[Opening Input material section]
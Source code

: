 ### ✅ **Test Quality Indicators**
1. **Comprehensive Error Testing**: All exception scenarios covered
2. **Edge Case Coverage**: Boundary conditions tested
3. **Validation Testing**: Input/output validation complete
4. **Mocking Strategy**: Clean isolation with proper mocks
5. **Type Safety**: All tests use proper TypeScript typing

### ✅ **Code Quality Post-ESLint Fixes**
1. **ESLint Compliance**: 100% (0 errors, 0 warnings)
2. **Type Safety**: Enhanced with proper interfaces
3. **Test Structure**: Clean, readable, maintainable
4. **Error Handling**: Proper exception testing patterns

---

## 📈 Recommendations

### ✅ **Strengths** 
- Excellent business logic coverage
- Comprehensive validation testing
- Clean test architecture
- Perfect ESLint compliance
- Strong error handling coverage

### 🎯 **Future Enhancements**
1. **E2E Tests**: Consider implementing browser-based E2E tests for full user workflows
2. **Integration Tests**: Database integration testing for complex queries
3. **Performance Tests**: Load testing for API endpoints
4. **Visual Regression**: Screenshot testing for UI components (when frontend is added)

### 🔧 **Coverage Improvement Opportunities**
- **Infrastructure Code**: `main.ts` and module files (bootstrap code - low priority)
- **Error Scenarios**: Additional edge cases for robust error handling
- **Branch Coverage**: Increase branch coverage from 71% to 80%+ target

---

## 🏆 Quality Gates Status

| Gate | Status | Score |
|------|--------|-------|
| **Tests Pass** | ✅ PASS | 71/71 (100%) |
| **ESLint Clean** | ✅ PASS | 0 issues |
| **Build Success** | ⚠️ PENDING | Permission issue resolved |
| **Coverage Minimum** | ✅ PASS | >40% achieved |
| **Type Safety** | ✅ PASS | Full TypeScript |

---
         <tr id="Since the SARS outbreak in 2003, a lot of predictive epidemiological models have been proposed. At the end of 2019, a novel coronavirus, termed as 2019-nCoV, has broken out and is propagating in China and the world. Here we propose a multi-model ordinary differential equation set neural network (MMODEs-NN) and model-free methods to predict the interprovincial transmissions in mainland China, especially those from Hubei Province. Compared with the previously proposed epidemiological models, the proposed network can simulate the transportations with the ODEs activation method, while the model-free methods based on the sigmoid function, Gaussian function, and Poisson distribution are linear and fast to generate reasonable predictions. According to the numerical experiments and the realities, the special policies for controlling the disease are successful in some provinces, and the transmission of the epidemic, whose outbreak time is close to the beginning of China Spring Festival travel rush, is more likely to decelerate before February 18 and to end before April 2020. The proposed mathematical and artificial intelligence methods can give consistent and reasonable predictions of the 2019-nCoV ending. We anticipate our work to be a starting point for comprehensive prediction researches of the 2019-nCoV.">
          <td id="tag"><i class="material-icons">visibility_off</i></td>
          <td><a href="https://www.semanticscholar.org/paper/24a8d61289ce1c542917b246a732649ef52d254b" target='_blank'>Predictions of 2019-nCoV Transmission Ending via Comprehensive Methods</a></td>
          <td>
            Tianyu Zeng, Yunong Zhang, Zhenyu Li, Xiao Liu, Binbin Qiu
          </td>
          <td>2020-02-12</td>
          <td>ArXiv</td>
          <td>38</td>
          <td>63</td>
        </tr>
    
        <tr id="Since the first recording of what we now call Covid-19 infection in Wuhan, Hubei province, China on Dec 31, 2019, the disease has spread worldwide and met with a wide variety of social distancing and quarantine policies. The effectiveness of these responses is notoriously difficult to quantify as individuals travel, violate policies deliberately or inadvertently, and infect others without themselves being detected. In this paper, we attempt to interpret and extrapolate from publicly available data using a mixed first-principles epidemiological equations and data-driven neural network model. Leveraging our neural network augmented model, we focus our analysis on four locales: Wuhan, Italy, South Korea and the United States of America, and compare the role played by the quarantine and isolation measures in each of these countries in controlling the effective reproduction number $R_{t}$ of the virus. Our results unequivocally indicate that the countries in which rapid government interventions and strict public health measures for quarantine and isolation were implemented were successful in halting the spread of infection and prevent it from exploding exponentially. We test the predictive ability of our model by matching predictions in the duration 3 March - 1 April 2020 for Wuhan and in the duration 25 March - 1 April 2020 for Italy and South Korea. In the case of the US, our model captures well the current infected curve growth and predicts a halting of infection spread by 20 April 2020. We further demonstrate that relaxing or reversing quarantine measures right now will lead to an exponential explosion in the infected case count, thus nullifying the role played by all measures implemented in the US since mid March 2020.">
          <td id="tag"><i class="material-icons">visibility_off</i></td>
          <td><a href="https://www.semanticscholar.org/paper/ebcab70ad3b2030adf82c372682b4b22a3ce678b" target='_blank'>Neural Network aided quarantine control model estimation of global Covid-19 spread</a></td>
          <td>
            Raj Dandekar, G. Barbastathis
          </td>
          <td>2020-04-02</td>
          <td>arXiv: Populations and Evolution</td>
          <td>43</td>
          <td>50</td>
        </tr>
[Closing Input material section]
__Your objective__.
All of the entries above need to be reproduced exactly.

__Written answer__.
Source code

: ### ✅ **Test Quality Indicators**
1. **Comprehensive Error Testing**: All exception scenarios covered
2. **Edge Case Coverage**: Boundary conditions tested
3. **Validation Testing**: Input/output validation complete
4. **Mocking Strategy**: Clean isolation with proper mocks
5. **Type Safety**: All tests use proper TypeScript typing

### ✅ **Code Quality Post-ESLint Fixes**
1. **ESLint Compliance**: 100% (0 errors, 0 warnings)
2. **Type Safety**: Enhanced with proper interfaces
3. **Test Structure**: Clean, readable, maintainable
4. **Error Handling**: Proper exception testing patterns

---

## 📈 Recommendations

### ✅ **Strengths** 
- Excellent business logic coverage
- Comprehensive validation testing
- Clean test architecture
- Perfect ESLint compliance
- Strong error handling coverage

### 🎯 **Future Enhancements**
1. **E2E Tests**: Consider implementing browser-based E2E tests for full user workflows
2. **Integration Tests**: Database integration testing for complex queries
3. **Performance Tests**: Load testing for API endpoints
4. **Visual Regression**: Screenshot testing for UI components (when frontend is added)

### 🔧 **Coverage Improvement Opportunities**
- **Infrastructure Code**: `main.ts` and module files (bootstrap code - low priority)
- **Error Scenarios**: Additional edge cases for robust error handling
- **Branch Coverage**: Increase branch coverage from 71% to 80%+ target

---

## 🏆 Quality Gates Status

| Gate | Status | Score |
|------|--------|-------|
| **Tests Pass** | ✅ PASS | 71/71 (100%) |
| **ESLint Clean** | ✅ PASS | 0 issues |
| **Build Success** | ⚠️ PENDING | Permission issue resolved |
| **Coverage Minimum** | ✅ PASS | >40% achieved |
| **Type Safety** | ✅ PASS | Full TypeScript |

---
         <tr id="Since the SARS outbreak in 2003, a lot of predictive epidemiological models have been proposed. At the end of 2019, a novel coronavirus, termed as 2019-nCoV, has broken out and is propagating in China and the world. Here we propose a multi-model ordinary differential equation set neural network (MMODEs-NN) and model-free methods to predict the interprovincial transmissions in mainland China, especially those from Hubei Province. Compared with the previously proposed epidemiological models, the proposed network can simulate the transportations with the ODEs activation method, while the model-free methods based on the sigmoid function, Gaussian function, and Poisson distribution are linear and fast to generate reasonable predictions. According to the numerical experiments and the realities, the special policies for controlling the disease are successful in some provinces, and the transmission of the epidemic, whose outbreak time is close to the beginning of China Spring Festival travel rush, is more likely to decelerate before February 18 and to end before April 2020. The proposed mathematical and artificial intelligence methods can give consistent and reasonable predictions of the 2019-nCoV ending. We anticipate our work to be a starting point for comprehensive prediction researches of the 2019-nCoV.">
          <td id="tag"><i class="material-icons">visibility_off</i></td>
          <td><a href="https://www.semanticscholar.org/paper/24a8d61289ce1c542917b246a732649ef52d254b" target='_blank'>Predictions of 2019-nCoV Transmission Ending via Comprehensive Methods</a></td>
          <td>
            Tianyu Zeng, Yunong Zhang, Zhenyu Li, Xiao Liu, Binbin Qiu
          </td>
          <td>2020-02-12</td>
          <td>ArXiv</td>
          <td>38</td>
          <td>63</td>
        </tr>
    
        <tr id="Since the first recording of what we now call Covid-19 infection in Wuhan, Hubei province, China on Dec 31, 2019, the disease has spread worldwide and met with a wide variety of social distancing and quarantine policies. The effectiveness of these responses is notoriously difficult to quantify as individuals travel, violate policies deliberately or inadvertently, and infect others without themselves being detected. In this paper, we attempt to interpret and extrapolate from publicly available data using a mixed first-principles epidemiological equations and data-driven neural network model. Leveraging our neural network augmented model, we focus our analysis on four locales: Wuhan, Italy, South Korea and the United States of America, and compare the role played by the quarantine and isolation measures in each of these countries in controlling the effective reproduction number $R_{t}$ of the virus. Our results unequivocally indicate that the countries in which rapid government interventions and strict public health measures for quarantine and isolation were implemented were successful in halting the spread of infection and prevent it from exploding exponentially. We test the predictive ability of our model by matching predictions in the duration 3 March - 1 April 2020 for Wuhan and in the duration 25 March - 1 April 2020 for Italy and South Korea. In the case of the US, our model captures well the current infected curve growth and predicts a halting of infection spread by 20 April 2020. We further demonstrate that relaxing or reversing quarantine measures right now will lead to an exponential explosion in the infected case count, thus nullifying the role played by all measures implemented in the US since mid March 2020.">
          <td id="tag"><i class="material-icons">visibility_off</i></td>
          <td><a href="https://www.semanticscholar.org/paper/ebcab70ad3b2030adf82c372682b4b22a3ce678b" target='_blank'>Neural Network aided quarantine control model estimation of global Covid-19 spread</a></td>
          <td>
            Raj Dandekar, G. Barbastathis
          </td>
          <td>2020-04-02</td>
          <td>arXiv: Populations and Evolution</td>
          <td>43</td>
          <td>50</td>
        </tr>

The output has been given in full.